The two men don't toast. Absorbed in their work, they bring the matching snifters up to their noses, letting the aroma of the room-temperature, slightly flat beer stand in for conversation. This is the smell of collaboration.
"I smell the nibs, but it's the cacao instead of the cocoa smell. I also get malt," says chocolatier Christopher Elbow as he lowers his glass. On this chilly Wednesday morning in December, he's wearing a thin black jacket over his usual black T-shirt.
"There's rye and malt — those give it that little bit of spiciness," replies Steven Pauwels, the brewmaster at Boulevard Brewing Co. They're in Boulevard's production plant at 3030 Roanoke Road, about a mile from the brewery's main facility on Southwest Boulevard. "I didn't want to overshadow the chocolate," he says. "It's all about layers of flavor."
It's then that they both sip, taking a silent moment to take in the Chocolate Ale. The only sound is the hiss of the nearby assembly line and the clanking of its bottles.
Pauwels and Elbow stood in this spot a year ago, contemplating the first batch of their Valentine's Day gift to the city. Their idea for a chocolate brew was a lark, as much a result of mutual respect as a creative exercise. That first run of Chocolate Ale followed the principles of the Smokestack Series — small-batch, unique brews that Boulevard debuted in 2007 — rather than rehashing the familiar pairing of chocolate and stout.

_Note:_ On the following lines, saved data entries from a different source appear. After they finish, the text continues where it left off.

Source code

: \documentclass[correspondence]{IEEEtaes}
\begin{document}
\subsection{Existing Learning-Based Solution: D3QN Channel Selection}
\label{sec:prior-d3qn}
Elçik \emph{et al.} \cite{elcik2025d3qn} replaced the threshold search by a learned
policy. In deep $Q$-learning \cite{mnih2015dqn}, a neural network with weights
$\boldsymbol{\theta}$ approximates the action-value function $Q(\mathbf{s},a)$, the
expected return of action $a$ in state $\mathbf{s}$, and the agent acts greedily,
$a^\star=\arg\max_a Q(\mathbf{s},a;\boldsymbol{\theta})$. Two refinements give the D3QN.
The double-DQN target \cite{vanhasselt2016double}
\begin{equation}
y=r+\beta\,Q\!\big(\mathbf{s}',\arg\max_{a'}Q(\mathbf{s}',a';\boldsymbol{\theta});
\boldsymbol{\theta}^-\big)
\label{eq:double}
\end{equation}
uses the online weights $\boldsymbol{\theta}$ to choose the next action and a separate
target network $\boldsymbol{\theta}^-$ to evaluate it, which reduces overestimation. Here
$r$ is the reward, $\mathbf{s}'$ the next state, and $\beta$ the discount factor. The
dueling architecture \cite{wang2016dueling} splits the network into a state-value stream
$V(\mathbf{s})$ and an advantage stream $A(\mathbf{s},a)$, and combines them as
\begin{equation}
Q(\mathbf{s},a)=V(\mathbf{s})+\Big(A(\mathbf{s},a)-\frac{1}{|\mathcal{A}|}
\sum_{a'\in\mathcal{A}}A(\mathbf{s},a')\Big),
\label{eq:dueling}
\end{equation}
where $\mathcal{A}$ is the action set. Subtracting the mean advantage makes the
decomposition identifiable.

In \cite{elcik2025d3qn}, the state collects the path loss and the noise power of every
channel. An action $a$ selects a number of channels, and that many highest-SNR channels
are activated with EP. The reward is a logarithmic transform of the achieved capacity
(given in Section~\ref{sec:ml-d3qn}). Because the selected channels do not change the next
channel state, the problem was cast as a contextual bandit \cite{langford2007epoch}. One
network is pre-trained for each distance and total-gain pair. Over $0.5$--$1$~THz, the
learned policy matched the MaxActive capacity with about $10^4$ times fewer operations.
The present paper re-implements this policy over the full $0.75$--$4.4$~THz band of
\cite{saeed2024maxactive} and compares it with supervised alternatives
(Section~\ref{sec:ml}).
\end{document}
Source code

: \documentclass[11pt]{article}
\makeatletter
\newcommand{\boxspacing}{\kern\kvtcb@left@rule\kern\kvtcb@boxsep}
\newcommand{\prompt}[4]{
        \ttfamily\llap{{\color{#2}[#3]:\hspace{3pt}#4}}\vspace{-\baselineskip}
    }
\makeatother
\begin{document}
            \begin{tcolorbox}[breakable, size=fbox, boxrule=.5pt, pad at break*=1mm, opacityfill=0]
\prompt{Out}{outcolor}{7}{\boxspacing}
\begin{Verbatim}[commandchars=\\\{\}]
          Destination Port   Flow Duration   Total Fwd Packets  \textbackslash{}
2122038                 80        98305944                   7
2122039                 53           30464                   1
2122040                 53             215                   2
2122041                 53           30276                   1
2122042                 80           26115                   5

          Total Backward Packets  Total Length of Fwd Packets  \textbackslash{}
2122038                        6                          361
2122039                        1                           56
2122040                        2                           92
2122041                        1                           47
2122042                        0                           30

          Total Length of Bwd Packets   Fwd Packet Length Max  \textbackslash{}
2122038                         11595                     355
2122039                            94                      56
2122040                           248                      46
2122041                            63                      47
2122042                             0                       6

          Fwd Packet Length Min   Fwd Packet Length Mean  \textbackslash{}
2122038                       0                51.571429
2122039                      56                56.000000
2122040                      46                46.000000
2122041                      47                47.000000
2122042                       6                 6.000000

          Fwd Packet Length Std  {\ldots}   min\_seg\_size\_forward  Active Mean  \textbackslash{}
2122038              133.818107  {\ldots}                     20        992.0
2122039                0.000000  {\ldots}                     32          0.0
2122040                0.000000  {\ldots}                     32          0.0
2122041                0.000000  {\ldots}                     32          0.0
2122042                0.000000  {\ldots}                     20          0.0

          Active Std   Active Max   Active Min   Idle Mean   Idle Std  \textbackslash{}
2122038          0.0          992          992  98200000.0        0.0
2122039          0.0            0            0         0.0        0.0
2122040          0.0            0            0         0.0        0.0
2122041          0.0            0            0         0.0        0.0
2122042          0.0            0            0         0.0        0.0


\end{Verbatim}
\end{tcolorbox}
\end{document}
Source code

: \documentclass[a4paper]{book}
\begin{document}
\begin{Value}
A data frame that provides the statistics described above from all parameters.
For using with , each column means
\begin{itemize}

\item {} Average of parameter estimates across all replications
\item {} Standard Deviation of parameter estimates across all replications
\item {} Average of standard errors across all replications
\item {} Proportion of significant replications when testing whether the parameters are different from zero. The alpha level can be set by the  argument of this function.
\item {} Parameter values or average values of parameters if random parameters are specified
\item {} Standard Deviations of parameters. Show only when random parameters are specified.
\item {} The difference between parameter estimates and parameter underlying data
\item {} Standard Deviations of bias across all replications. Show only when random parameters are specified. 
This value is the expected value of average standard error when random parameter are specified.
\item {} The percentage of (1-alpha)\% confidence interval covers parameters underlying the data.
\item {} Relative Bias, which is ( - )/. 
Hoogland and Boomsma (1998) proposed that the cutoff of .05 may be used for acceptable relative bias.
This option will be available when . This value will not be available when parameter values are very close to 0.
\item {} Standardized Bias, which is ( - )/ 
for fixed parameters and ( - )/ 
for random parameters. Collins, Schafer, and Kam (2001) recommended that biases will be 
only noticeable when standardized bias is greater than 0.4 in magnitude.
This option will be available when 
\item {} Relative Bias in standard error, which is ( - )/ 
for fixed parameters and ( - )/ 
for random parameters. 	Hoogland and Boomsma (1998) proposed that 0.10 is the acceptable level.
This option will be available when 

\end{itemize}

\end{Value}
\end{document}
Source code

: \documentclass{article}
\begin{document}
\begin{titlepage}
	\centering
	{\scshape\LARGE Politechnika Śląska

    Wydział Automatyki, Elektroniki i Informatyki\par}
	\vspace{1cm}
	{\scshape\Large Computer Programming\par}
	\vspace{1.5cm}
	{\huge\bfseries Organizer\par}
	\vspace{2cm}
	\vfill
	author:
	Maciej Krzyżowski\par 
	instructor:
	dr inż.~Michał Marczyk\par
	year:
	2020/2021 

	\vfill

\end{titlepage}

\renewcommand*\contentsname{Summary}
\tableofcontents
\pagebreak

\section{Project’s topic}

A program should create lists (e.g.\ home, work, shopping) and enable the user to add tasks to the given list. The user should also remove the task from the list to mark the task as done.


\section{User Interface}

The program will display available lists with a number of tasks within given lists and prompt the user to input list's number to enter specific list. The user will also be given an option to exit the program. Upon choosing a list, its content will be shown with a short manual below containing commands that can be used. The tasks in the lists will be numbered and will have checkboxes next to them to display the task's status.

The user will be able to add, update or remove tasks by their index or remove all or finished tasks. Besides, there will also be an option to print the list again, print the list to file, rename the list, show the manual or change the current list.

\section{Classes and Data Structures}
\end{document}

But bottles at local liquor stores sold out in less than 48 hours, and tales arose of desperate customers tracking beer distributors' delivery trucks and turning to profiteers on Craigslist and eBay. The search for the limited-release beer captivated Kansas City for two weeks last February, and the memory lingered through 2011.
"We knew it wasn't for everyone, but I guess we were wrong," Pauwels says. "You don't always have to drink wine."
"It became somewhat of a game," Elbow adds. "If you got some, you won."
The game is afoot again — Chocolate Ale returns in February. So 11 days before Christmas, 10 men work on this slightly humid production floor as Boulevard prepares for the second coming of a product that has taken on mythic proportions. This time, the bottling run is up from 1,600 cases (12 bottles to a case) to 4,500.
That's not the only lesson that the Kansas City brewery learned last year. Pauwels recalls the hassle of trying to extract loose cocoa nibs from the beer tank, a problem for which his staff found an unexpected solution this year.
"We asked an employee to go to the store to buy extra-large pantyhose," Pauwels says. "He said he would never do that again."
The recipe for Chocolate Ale remains the same, a carefully concocted base beer that uses those nibs (from the Dominican Republic) and vanilla along with rye and malt. The 2010 edition was thought to be a bit sweeter on tap and drier in bottles, so Pauwels has taken pains this time to lessen the differential between the keg and bottled versions. (The variance was the result of the bottled beer being bottle-conditioned, with yeast muting flavors over a period of several weeks.)